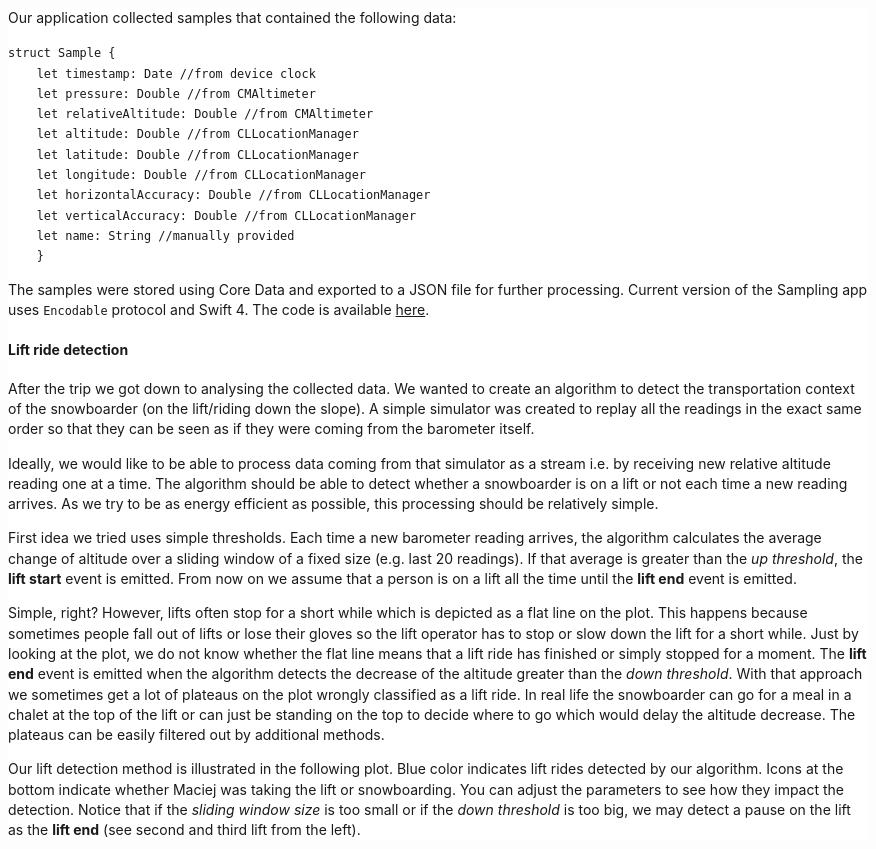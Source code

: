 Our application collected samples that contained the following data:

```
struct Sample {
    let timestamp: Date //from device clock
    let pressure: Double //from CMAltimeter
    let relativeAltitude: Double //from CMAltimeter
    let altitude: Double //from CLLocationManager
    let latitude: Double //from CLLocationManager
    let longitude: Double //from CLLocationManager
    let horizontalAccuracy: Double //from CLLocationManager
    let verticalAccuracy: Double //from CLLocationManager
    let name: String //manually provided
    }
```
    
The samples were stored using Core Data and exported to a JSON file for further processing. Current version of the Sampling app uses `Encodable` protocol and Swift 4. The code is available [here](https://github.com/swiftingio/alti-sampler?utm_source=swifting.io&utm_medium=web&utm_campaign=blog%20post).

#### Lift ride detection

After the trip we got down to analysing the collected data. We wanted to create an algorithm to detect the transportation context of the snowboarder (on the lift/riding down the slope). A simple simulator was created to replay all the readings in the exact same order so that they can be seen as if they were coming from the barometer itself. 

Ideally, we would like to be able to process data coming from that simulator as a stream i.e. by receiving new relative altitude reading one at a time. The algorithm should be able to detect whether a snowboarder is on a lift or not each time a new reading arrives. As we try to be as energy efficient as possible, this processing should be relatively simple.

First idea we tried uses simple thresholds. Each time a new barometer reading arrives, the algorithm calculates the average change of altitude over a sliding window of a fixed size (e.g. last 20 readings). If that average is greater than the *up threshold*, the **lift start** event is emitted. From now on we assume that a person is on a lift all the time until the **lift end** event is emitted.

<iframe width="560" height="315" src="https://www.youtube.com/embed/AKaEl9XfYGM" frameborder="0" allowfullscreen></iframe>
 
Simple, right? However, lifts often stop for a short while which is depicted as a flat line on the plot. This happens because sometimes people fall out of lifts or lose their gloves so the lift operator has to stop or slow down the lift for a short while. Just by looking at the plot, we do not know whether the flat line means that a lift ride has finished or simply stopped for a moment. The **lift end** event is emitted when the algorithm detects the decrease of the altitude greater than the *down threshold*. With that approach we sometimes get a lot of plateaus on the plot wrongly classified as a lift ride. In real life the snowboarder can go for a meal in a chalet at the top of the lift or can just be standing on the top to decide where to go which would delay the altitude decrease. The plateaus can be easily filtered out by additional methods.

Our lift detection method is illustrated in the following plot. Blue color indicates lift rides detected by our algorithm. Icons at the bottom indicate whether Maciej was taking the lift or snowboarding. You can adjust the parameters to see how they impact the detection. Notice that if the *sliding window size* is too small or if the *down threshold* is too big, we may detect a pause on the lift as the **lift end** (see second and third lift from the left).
---------------
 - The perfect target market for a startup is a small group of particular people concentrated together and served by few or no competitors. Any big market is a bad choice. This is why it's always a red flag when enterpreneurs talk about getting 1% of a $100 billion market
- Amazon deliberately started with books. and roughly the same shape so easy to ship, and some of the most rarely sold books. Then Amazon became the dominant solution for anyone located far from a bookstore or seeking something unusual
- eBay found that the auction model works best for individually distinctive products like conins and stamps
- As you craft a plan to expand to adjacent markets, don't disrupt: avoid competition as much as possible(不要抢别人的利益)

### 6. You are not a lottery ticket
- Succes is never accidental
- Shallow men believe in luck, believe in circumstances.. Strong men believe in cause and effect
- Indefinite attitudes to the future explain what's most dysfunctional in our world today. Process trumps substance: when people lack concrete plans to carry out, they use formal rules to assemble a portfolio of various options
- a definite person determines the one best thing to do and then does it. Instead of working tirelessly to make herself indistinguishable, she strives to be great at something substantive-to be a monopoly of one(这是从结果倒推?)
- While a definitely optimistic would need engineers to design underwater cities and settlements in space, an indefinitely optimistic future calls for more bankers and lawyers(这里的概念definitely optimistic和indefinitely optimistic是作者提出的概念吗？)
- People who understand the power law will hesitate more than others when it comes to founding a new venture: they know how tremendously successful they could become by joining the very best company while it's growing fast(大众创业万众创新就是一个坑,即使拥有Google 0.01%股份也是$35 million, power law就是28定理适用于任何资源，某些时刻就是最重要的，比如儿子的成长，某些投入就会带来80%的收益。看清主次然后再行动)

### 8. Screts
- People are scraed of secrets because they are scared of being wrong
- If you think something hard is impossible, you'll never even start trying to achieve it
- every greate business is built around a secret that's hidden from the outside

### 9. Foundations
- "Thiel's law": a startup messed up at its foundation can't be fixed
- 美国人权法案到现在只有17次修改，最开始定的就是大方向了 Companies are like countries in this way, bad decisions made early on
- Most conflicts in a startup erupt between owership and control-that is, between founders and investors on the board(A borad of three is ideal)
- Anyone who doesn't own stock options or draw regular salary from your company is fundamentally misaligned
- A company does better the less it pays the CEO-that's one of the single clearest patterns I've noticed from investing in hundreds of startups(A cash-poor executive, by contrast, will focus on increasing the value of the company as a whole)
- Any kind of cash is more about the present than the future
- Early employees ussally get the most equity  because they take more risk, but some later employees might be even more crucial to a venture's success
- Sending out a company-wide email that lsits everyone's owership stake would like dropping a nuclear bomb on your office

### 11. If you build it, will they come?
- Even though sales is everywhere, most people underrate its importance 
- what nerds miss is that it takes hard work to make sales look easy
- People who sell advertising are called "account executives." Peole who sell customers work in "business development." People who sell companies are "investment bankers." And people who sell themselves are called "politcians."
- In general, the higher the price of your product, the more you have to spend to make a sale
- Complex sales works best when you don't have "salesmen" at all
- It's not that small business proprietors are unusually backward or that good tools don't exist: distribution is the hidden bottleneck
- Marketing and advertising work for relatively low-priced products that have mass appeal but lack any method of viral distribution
---------------
■ **TASK BRIEF**
From the data above, output exactly the lines between the one containing "- People are" and the one containing "can't be fixed", counting both of them.

■ **ANSWER SPACE**
- People are scraed of secrets because they are scared of being wrong
- If you think something hard is impossible, you'll never even start trying to achieve it
- every greate business is built around a secret that's hidden from the outside

### 9. Foundations
- "Thiel's law": a startup messed up at its foundation can't be fixed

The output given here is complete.